Who Is to Blame for Deforestation?
Among the many factors that contribute to global warming, deforestation is the one that should be easiest to fix. However, just because it should be easy to fix doesn’t mean that positive change is happening. On the contrary, many governments throughout the world are allowing deforestation to continue all but unchecked in the name of economic growth. If this is allowed to continue, not only will greenhouse gases continue to grow, but we’ll also lose a substantial portion of our planet’s biodiversity, which would be an irreversible tragedy.
Deforestation is a global problem, and stopping it in all the areas where it is rampant is one of the biggest challenges the human race now faces. Undoubtedly there will be areas where deforestation will continue, but we still need to do what we can to save the forests that can be saved. Aside from the governments that let deforestation continue, who are the biggest culprits behind this trend?
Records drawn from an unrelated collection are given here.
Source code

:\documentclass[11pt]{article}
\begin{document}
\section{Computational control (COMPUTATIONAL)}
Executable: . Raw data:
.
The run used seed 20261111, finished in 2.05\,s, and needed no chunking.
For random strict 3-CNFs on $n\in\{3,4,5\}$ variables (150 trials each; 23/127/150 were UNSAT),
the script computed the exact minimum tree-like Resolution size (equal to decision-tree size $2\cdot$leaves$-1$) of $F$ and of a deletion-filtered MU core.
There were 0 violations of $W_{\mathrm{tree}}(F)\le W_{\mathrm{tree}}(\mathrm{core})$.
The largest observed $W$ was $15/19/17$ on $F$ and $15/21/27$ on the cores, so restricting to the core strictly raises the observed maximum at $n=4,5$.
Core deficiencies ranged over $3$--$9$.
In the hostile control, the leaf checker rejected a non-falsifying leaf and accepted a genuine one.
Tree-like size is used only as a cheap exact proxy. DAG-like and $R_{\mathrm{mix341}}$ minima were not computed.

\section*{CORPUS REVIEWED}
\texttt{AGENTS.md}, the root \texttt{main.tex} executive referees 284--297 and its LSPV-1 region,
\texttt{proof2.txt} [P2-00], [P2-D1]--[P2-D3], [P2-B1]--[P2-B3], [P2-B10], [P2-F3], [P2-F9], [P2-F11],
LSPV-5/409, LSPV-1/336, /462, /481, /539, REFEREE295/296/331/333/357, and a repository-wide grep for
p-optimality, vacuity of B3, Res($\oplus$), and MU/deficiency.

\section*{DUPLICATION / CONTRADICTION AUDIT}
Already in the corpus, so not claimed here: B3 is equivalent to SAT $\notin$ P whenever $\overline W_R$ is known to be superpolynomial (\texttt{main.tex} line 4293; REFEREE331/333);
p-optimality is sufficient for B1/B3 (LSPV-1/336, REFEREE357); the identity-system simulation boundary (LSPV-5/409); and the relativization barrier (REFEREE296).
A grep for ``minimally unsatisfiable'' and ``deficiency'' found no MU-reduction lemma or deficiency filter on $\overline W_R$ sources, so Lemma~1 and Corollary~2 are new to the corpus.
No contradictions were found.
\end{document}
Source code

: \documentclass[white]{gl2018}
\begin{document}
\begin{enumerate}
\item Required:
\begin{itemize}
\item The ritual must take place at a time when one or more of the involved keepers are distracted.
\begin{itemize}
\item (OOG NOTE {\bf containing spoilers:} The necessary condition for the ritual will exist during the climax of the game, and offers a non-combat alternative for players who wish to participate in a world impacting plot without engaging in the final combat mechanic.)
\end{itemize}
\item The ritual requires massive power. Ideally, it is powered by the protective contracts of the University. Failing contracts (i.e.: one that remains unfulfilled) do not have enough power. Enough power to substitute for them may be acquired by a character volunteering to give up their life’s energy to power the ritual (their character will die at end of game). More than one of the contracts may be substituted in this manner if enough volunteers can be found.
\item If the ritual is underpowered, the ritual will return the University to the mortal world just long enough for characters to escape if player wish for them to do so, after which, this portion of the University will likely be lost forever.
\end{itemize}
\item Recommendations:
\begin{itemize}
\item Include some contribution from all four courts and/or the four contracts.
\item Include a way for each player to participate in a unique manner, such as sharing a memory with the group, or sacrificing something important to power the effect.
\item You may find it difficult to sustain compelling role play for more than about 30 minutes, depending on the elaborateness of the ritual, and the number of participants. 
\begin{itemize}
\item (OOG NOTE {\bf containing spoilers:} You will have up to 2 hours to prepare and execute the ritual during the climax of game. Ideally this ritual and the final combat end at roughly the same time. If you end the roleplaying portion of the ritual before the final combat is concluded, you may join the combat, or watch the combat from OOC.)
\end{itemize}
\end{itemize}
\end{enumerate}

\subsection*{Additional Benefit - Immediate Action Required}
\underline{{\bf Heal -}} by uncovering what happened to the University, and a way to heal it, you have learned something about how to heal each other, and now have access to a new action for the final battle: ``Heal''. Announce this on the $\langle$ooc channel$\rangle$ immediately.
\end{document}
1. Subsistence agriculture: For those who aren’t familiar with agricultural practices, substance farming is small-scale crop growing, typically done by individuals, households, or villages. It’s one of the main forms of employment in many poor and developing countries throughout the world. Subsistence farming happens to be the biggest source of deforestation, but because it’s relatively small on a farm-by-farm basis, it’s not quite as destructive. Many subsistence farmers, understanding that trees are essential for keeping their soil healthy, take care to allow the foliage to grow back at regular intervals. Ideally, we would regulate other types deforestation while giving subsistence farmers better tools to do their work nondestructively.
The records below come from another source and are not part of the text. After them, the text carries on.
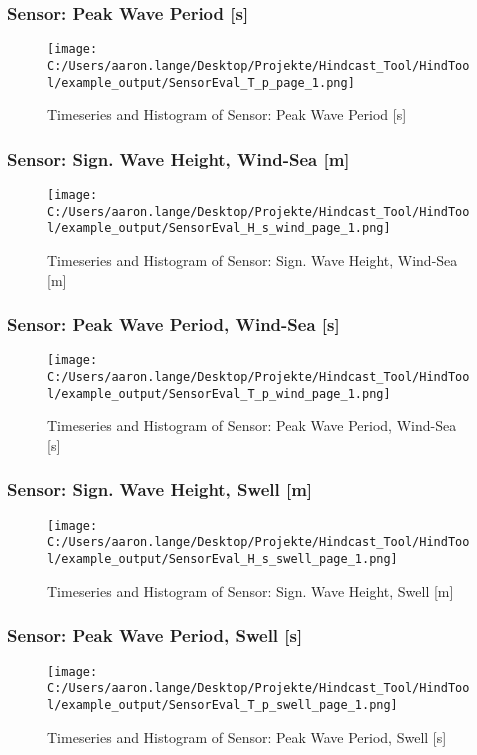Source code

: \subsubsection{Sensor: Peak Wave Period [s]} 
\begin{figure}[H] 
 \centering 
 \texttt{[image: C:/Users/aaron.lange/Desktop/Projekte/Hindcast\_Tool/HindTool/example\_output/SensorEval\_T\_p\_page\_1.png]} 
 \caption{ Timeseries and Histogram of Sensor: Peak Wave Period [s] } 
 \label{fig: SensorEval_T_p_page_1 } 
\end{figure}
 \clearpage
\subsubsection{Sensor: Sign. Wave Height, Wind-Sea [m]} 
\begin{figure}[H] 
 \centering 
 \texttt{[image: C:/Users/aaron.lange/Desktop/Projekte/Hindcast\_Tool/HindTool/example\_output/SensorEval\_H\_s\_wind\_page\_1.png]} 
 \caption{ Timeseries and Histogram of Sensor: Sign. Wave Height, Wind-Sea [m] } 
 \label{fig: SensorEval_H_s_wind_page_1 } 
\end{figure}
 \clearpage
\subsubsection{Sensor: Peak Wave Period, Wind-Sea [s]} 
\begin{figure}[H] 
 \centering 
 \texttt{[image: C:/Users/aaron.lange/Desktop/Projekte/Hindcast\_Tool/HindTool/example\_output/SensorEval\_T\_p\_wind\_page\_1.png]} 
 \caption{ Timeseries and Histogram of Sensor: Peak Wave Period, Wind-Sea [s] } 
 \label{fig: SensorEval_T_p_wind_page_1 } 
\end{figure}
 \clearpage
\subsubsection{Sensor: Sign. Wave Height, Swell [m]} 
\begin{figure}[H] 
 \centering 
 \texttt{[image: C:/Users/aaron.lange/Desktop/Projekte/Hindcast\_Tool/HindTool/example\_output/SensorEval\_H\_s\_swell\_page\_1.png]} 
 \caption{ Timeseries and Histogram of Sensor: Sign. Wave Height, Swell [m] } 
 \label{fig: SensorEval_H_s_swell_page_1 } 
\end{figure}
 \clearpage
\subsubsection{Sensor: Peak Wave Period, Swell [s]} 
\begin{figure}[H] 
 \centering 
 \texttt{[image: C:/Users/aaron.lange/Desktop/Projekte/Hindcast\_Tool/HindTool/example\_output/SensorEval\_T\_p\_swell\_page\_1.png]} 
 \caption{ Timeseries and Histogram of Sensor: Peak Wave Period, Swell [s] } 
 \label{fig: SensorEval_T_p_swell_page_1 } 
\end{figure}
 \clearpage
2. Commercial farming: Commercial agriculture, mostly on the part of large corporations, creates approximately one third of all the deforestation in the world, and this number is growing. Unlike subsistence farmers, agricultural corporations generally don’t have strong feelings about the land they work, so they don’t take those extra steps needed to ensure that the land stays healthy. For the most part, these companies just cut down large swaths of forest without worrying about the effects. When it comes to stopping deforestation, reigning in these companies needs to be the top priority.
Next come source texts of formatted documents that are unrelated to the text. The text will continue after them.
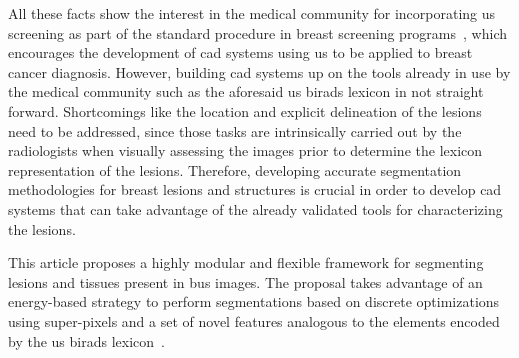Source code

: All these facts show the interest in the medical community for incorporating \ac{us} screening as part of the standard procedure in breast screening programs~\cite{biradsus}, which encourages the development of \ac{cad} systems using \ac{us} to be applied to breast cancer diagnosis.
However, building \ac{cad} systems up on the tools already in use by the medical community such as the aforesaid \ac{us} \ac{birads} lexicon in not straight forward.
Shortcomings like the location and explicit delineation of the lesions need to be addressed, since those tasks are intrinsically carried out by the radiologists when visually assessing the images prior to determine the lexicon representation of the lesions.
Therefore, developing accurate segmentation methodologies for breast lesions and structures is crucial in order to develop \ac{cad} systems that can take advantage of the already validated tools for characterizing the lesions.

%

This article proposes a highly modular and flexible framework for segmenting lesions and tissues present in \ac{bus} images.
The proposal takes advantage of an energy-based strategy to perform segmentations based on discrete optimizations using super-pixels and a set of novel features analogous to the elements encoded by the \ac{us} \ac{birads} lexicon~\cite{biradsus}.

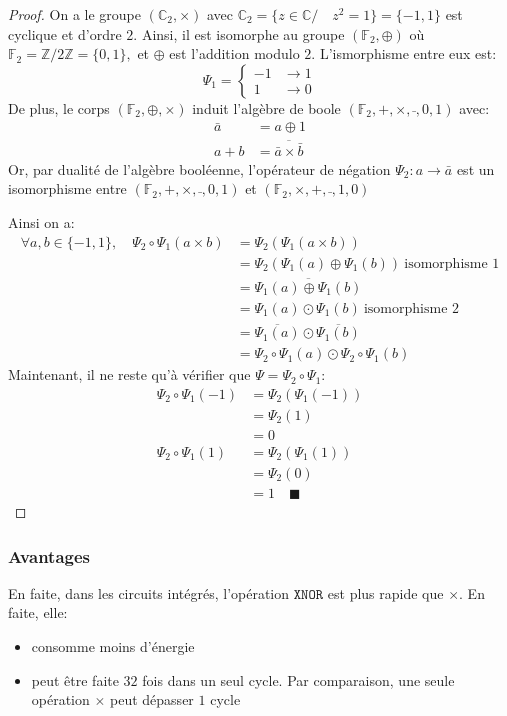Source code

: \begin{proof}
	On a le groupe $(\mathbb{C}_2,\times )$  avec $\mathbb{C}_2=\{z\in \mathbb{C} / \quad z^2=1\}=\{-1,1\}$ est cyclique et d'ordre $2.$ Ainsi, il est isomorphe au groupe $(\mathbb{F}_2,\oplus)$ où $\mathbb{F}_2=\mathbb{Z}/2\mathbb{Z}=\{0,1\},$ et $\oplus$ est l'addition modulo $2$. 
	\newline L'ismorphisme entre eux est: 
	$$\Psi_1=\begin{cases}
		-1 & \rightarrow 1 \\
		1 & \rightarrow 0
	\end{cases}$$
	De plus, le corps $(\mathbb{F}_2,\oplus,\times)$ induit l'algèbre de boole $(\mathbb{F}_2,+,\times,\bar{},0,1)$ avec:
	\begin{align*}
		\bar{a}&=a\oplus 1 \\
		a+ b &= \overbar{\bar{a}\times\bar{b}}
	\end{align*}
	Or, par dualité de l'algèbre booléenne, l'opérateur de négation $\Psi_2:a\rightarrow \bar{a}$ est un isomorphisme entre $(\mathbb{F}_2,+,\times,\bar{},0,1)$ et $(\mathbb{F}_2,\times,+,\bar{},1,0)$
	
	Ainsi on a:
	\begin{align*}
	\forall a,b\in\{-1,1\}, \quad \Psi_2\circ \Psi_1( a\times b)  &= \Psi_2(\Psi_1(a\times b)) \\
			&=\Psi_2(\Psi_1(a)\oplus \Psi_1(b)) \ \text{isomorphisme 1} \\ 
			&=\overbar{\Psi_1(a)\oplus \Psi_1(b)}  \\
			&=\Psi_1 (a) \odot \Psi_1(b) \ \text{isomorphisme 2} \\
			&= \overbar{\Psi_1 (a)} \odot \overbar{\Psi_1(b)} \\
			&= \Psi_2\circ \Psi_1 (a) \odot \Psi_2\circ \Psi_1(b)  
	\end{align*}
	Maintenant, il ne reste qu'à vérifier que $\Psi=\Psi_2\circ \Psi_1:$
	\begin{align*}
		\Psi_2\circ \Psi_1(-1) &=\Psi_2(\Psi_1(-1))\\
		&=\Psi_2(1) \\
		&=0 \\
		\Psi_2\circ \Psi_1(1) &=\Psi_2(\Psi_1(1))\\
		&=\Psi_2(0) \\
		&=1 \quad \blacksquare
	\end{align*}
\end{proof}
\subsubsection{Avantages}
En faite, dans les circuits intégrés, l'opération $\mathtt{XNOR}$ est plus rapide que $\times$. En faite, elle:
\begin{itemize}
	\item consomme moins d'énergie
	\item peut être faite $32$ fois dans un seul cycle. Par comparaison, une seule opération $\times$ peut dépasser $1$ cycle 
\end{itemize}
 \newpage
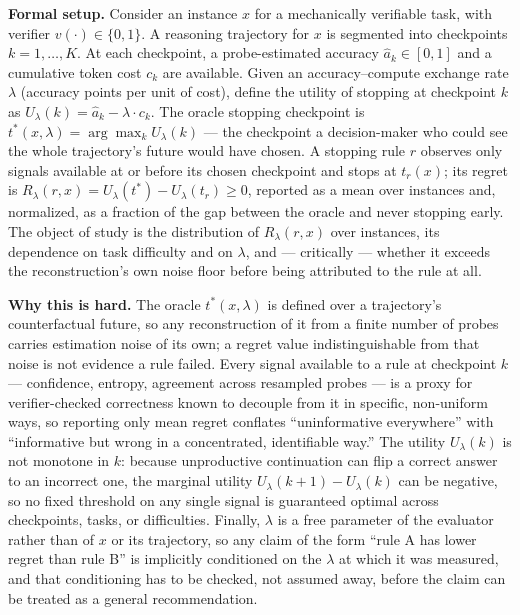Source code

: \documentclass[11pt]{article}
\begin{document}
\noindent\textbf{Formal setup.} Consider an instance $x$ for a mechanically verifiable task, with verifier $v(\cdot) \in \{0,1\}$. A reasoning trajectory for $x$ is segmented into checkpoints $k = 1, \dots, K$. At each checkpoint, a probe-estimated accuracy $\hat{a}_k \in [0,1]$ and a cumulative token cost $c_k$ are available. Given an accuracy--compute exchange rate $\lambda$ (accuracy points per unit of cost), define the utility of stopping at checkpoint $k$ as $U_\lambda(k) = \hat{a}_k - \lambda \cdot c_k$. The oracle stopping checkpoint is $t^*(x, \lambda) = \arg\max_k U_\lambda(k)$ --- the checkpoint a decision-maker who could see the whole trajectory's future would have chosen. A stopping rule $r$ observes only signals available at or before its chosen checkpoint and stops at $t_r(x)$; its regret is $R_\lambda(r, x) = U_\lambda(t^*) - U_\lambda(t_r) \geq 0$, reported as a mean over instances and, normalized, as a fraction of the gap between the oracle and never stopping early. The object of study is the distribution of $R_\lambda(r, x)$ over instances, its dependence on task difficulty and on $\lambda$, and --- critically --- whether it exceeds the reconstruction's own noise floor before being attributed to the rule at all.

\noindent\textbf{Why this is hard.} The oracle $t^*(x, \lambda)$ is defined over a trajectory's counterfactual future, so any reconstruction of it from a finite number of probes carries estimation noise of its own; a regret value indistinguishable from that noise is not evidence a rule failed. Every signal available to a rule at checkpoint $k$ --- confidence, entropy, agreement across resampled probes --- is a proxy for verifier-checked correctness known to decouple from it in specific, non-uniform ways, so reporting only mean regret conflates ``uninformative everywhere'' with ``informative but wrong in a concentrated, identifiable way.'' The utility $U_\lambda(k)$ is not monotone in $k$: because unproductive continuation can flip a correct answer to an incorrect one, the marginal utility $U_\lambda(k+1) - U_\lambda(k)$ can be negative, so no fixed threshold on any single signal is guaranteed optimal across checkpoints, tasks, or difficulties. Finally, $\lambda$ is a free parameter of the evaluator rather than of $x$ or its trajectory, so any claim of the form ``rule A has lower regret than rule B'' is implicitly conditioned on the $\lambda$ at which it was measured, and that conditioning has to be checked, not assumed away, before the claim can be treated as a general recommendation.
\end{document}
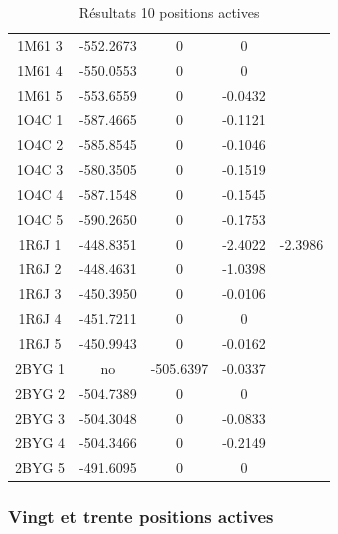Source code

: \documentclass[a4paper,12pt]{article}
\begin{document}
\begin{table}[h]
\begin{tabular}{|c|c|c|c|c|}
        1M61 3 & -552.2673 & 0 & 0 & \\
        1M61 4 & -550.0553 & 0 & 0 & \\
        1M61 5 & -553.6559 & 0 & -0.0432 & \\
        1O4C 1 & -587.4665 & 0 & -0.1121 & \\
        1O4C 2 & -585.8545 & 0 & -0.1046 & \\
        1O4C 3 & -580.3505 & 0 & -0.1519 & \\
        1O4C 4 & -587.1548 & 0 & -0.1545 & \\
        1O4C 5 & -590.2650 & 0 & -0.1753 & \\
        1R6J 1 & -448.8351 & 0 & -2.4022 & -2.3986 \\
        1R6J 2 & -448.4631 & 0 & -1.0398 & \\
        1R6J 3 & -450.3950 & 0 & -0.0106 & \\
        1R6J 4 & -451.7211 & 0 & 0 & \\
        1R6J 5 & -450.9943 & 0 & -0.0162 & \\
        2BYG 1 & no & -505.6397 & -0.0337 & \\
        2BYG 2 & -504.7389 & 0 & 0 & \\
        2BYG 3 & -504.3048 & 0 & -0.0833 & \\
        2BYG 4 & -504.3466 & 0 & -0.2149 & \\
        2BYG 5 & -491.6095 & 0 & 0 & \\
        
        \hline


 \end{tabular}      
 \caption{Résultats 10 positions actives }
 \label{tab_echec2BYG__1}      
\end{table}


   \subsubsection{ Vingt et trente positions actives}
\end{document}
3. Logging: The cutting down of wood for manufacturing purposes is a large industry, but it still only accounts for about 15% of global deforestation. Although the effects if logging are relatively small when compared to commercial farming, we do need to work to make sure that logging companies use sustainable practices. One idea that has been put forward but not enacted so far is to require logging companies to plant a tree for every one they cut down. Meanwhile, it’s also crucial to keep these companies away from forests where ecosystems or species are threatened.
4. Fuel: Those of us in the developed world tend to forget that there are millions of people around the globe who still use wood as a source of fuel and warmth. While we can’t in good conscience ban such activities, what we can do is make sure these people have other sources of fuel.